BEGIN Dataset entries
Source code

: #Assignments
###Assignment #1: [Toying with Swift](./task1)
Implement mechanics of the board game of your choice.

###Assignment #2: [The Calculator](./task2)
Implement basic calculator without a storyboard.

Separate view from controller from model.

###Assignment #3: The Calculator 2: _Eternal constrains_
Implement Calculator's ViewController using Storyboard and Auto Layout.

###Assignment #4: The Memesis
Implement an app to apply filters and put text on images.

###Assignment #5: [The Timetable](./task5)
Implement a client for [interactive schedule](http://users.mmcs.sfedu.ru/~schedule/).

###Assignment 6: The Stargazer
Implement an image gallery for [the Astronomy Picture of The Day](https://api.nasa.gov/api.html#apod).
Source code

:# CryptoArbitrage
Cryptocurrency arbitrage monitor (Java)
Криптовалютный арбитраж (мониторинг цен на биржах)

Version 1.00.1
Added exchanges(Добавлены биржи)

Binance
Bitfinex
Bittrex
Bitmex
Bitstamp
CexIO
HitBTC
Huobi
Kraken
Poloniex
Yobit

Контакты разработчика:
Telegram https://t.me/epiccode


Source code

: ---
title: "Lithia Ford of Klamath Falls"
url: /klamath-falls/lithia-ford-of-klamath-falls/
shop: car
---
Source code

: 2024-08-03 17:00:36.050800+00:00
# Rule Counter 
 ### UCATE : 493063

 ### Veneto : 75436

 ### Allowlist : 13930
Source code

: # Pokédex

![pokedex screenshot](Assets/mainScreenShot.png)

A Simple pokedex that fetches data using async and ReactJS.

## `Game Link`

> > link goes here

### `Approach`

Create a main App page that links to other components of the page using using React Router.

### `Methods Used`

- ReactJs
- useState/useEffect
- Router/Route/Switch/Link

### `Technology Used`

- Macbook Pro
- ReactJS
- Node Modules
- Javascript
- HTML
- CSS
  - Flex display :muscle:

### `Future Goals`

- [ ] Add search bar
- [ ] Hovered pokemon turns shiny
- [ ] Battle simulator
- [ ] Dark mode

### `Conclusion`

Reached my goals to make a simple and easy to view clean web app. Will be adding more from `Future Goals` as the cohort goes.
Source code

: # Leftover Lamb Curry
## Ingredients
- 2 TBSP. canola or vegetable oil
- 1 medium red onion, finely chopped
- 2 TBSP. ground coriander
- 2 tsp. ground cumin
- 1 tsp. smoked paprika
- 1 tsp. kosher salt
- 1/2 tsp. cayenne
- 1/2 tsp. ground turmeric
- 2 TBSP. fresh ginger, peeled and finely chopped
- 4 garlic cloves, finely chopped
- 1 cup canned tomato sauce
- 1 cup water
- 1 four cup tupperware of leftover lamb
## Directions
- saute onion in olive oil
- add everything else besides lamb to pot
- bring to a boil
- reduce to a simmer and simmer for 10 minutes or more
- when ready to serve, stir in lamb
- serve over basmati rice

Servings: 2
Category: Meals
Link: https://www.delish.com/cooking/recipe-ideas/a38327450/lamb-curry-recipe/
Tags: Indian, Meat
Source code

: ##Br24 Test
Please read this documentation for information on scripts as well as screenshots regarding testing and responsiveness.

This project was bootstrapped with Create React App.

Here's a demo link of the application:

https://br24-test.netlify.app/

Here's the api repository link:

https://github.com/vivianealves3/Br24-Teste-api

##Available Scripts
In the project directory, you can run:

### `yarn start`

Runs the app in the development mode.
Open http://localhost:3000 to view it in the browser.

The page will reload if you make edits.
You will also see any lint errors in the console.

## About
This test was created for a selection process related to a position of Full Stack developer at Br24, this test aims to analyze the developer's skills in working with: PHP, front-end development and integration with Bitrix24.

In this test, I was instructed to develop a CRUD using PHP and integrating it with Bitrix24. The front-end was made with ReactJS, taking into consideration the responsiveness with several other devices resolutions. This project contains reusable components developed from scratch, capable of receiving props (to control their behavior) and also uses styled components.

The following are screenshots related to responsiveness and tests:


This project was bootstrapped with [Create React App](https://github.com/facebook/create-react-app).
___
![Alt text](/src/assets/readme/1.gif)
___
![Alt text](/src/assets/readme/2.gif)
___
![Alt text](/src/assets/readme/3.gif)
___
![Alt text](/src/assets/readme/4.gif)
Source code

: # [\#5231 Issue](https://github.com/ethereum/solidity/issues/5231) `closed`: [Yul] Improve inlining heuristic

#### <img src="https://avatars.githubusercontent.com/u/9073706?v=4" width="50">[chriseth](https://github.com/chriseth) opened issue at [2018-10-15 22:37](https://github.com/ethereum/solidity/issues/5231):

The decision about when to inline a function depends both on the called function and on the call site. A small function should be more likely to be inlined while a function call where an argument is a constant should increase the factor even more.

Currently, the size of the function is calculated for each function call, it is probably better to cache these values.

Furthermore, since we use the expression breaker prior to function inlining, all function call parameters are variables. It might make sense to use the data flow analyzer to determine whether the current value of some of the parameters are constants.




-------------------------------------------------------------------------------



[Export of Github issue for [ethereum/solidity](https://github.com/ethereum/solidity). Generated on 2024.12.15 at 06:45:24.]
END Dataset entries
(Work order) Which of the lines above hold the word "project"? Copy each one.

(Result)
This project was bootstrapped with Create React App.
In the project directory, you can run:
In this test, I was instructed to develop a CRUD using PHP and integrating it with Bitrix24. The front-end was made with ReactJS, taking into consideration the responsiveness with several other devices resolutions. This project contains reusable components developed from scratch, capable of receiving props (to control their behavior) and also uses styled components.
This project was bootstrapped with [Create React App](https://github.com/facebook/create-react-app).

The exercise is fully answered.